Title :
A novel approach to improve the performance of Hadoop in handling of small files
Author :
Gohil, Parth ; Panchal, Bakul ; Dhobi, J.S.
Author_Institution :
Dept. of Comput. Sci. & Eng., Inst. of Technol., Varnama, India
Abstract :
Hadoop, an open source java framework deals with big data. It has mainly two core components: HDFS (Hadoop distributed file system) which stores large amount of data in a reliable manner and another is MapReduce which is a programming model which processes the data in parallel and distributed manner. Hadoop does not perform well for small files as a large number of small files pose a heavy burden on the NameNode of HDFS and an increase in execution time for MapReduce is encountered. Hadoop is designed to handle huge size files and hence suffers a performance penalty while dealing with large number of small files. This research work gives an introduction about HDFS, small file problem and existing ways to deal with it these problems along with proposed approach to handle small files. In proposed approach, merging of small file is done using MapReduce programming model on Hadoop.

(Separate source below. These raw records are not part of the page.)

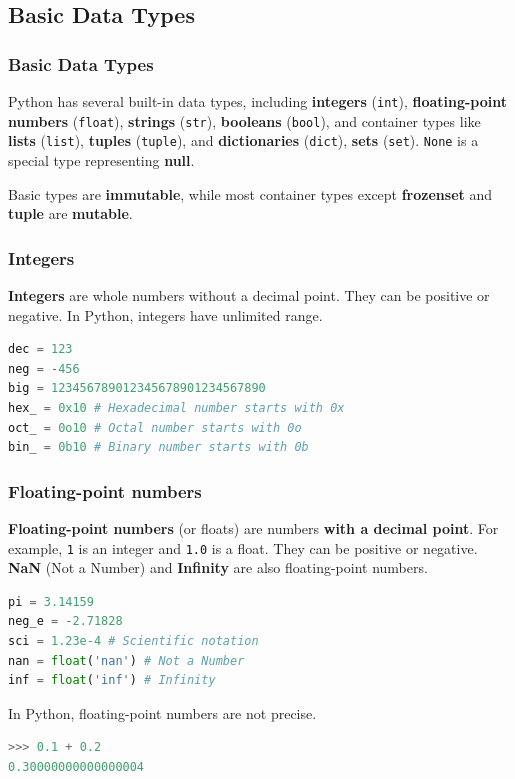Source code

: \documentclass[beamer, en, version=2.0]{huangfusl-template}
\begin{document}
    \subsection{Basic Data Types}
    \begin{frame}[fragile]
        \frametitle{Basic Data Types}

        Python has several built-in data types, including \textbf{integers} ({\footnotesize\verb|int|}), \textbf{floating-point numbers} ({\footnotesize\verb|float|}), \textbf{strings} ({\footnotesize\verb|str|}), \textbf{booleans} ({\footnotesize\verb|bool|}), and container types like \textbf{lists} ({\footnotesize\verb|list|}), \textbf{tuples} ({\footnotesize\verb|tuple|}), and \textbf{dictionaries} ({\footnotesize\verb|dict|}), \textbf{sets} ({\footnotesize\verb|set|}). {\footnotesize\verb|None|} is a special type representing \textbf{null}.

        Basic types are \textbf{immutable}, while most container types except \textbf{frozenset} and \textbf{tuple} are \textbf{mutable}.
    \end{frame}
    \begin{frame}[fragile]
        \frametitle{Integers}

        \textbf{Integers} are whole numbers without a decimal point. They can be positive or negative. In Python, integers have unlimited range.

\begin{lstlisting}[language=python]
dec = 123
neg = -456
big = 123456789012345678901234567890
hex_ = 0x10 # Hexadecimal number starts with 0x
oct_ = 0o10 # Octal number starts with 0o
bin_ = 0b10 # Binary number starts with 0b
\end{lstlisting}
    \end{frame}
    \begin{frame}[fragile]
        \frametitle{Floating-point numbers}

        \textbf{Floating-point numbers} (or floats) are numbers \textbf{with a decimal point}. For example, {\footnotesize\verb|1|} is an integer and  {\footnotesize\verb|1.0|} is a float. They can be positive or negative. \textbf{NaN} (Not a Number) and \textbf{Infinity} are also floating-point numbers.

\begin{lstlisting}[language=python]
pi = 3.14159
neg_e = -2.71828
sci = 1.23e-4 # Scientific notation
nan = float('nan') # Not a Number
inf = float('inf') # Infinity
\end{lstlisting}

{\color{darkred}In Python, floating-point numbers are not precise.}
\begin{lstlisting}[language=python]
>>> 0.1 + 0.2
0.30000000000000004
\end{lstlisting}
    \end{frame}
\end{document}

This approach improves the performance of Hadoop in handling of small files by ignoring the files whose size is larger than the block size of Hadoop and also reduces the memory required by NameNode to store them.
Keywords :
data handling; distributed databases; parallel processing; HDFS; Hadoop distributed file system; MapReduce programming; NameNode; programming model; small files handling; Blogs; File systems; Memory management; Tutorials; Amazon EC2; HDFS; Hadoop; MapReduce; Small Files;
Conference_Titel :
Electrical, Computer and Communication Technologies (ICECCT), 2015 IEEE International Conference on
Conference_Location :
Coimbatore
Print_ISBN :
978-1-4799-6084-2
DOI :
10.1109/ICECCT.2015.7226044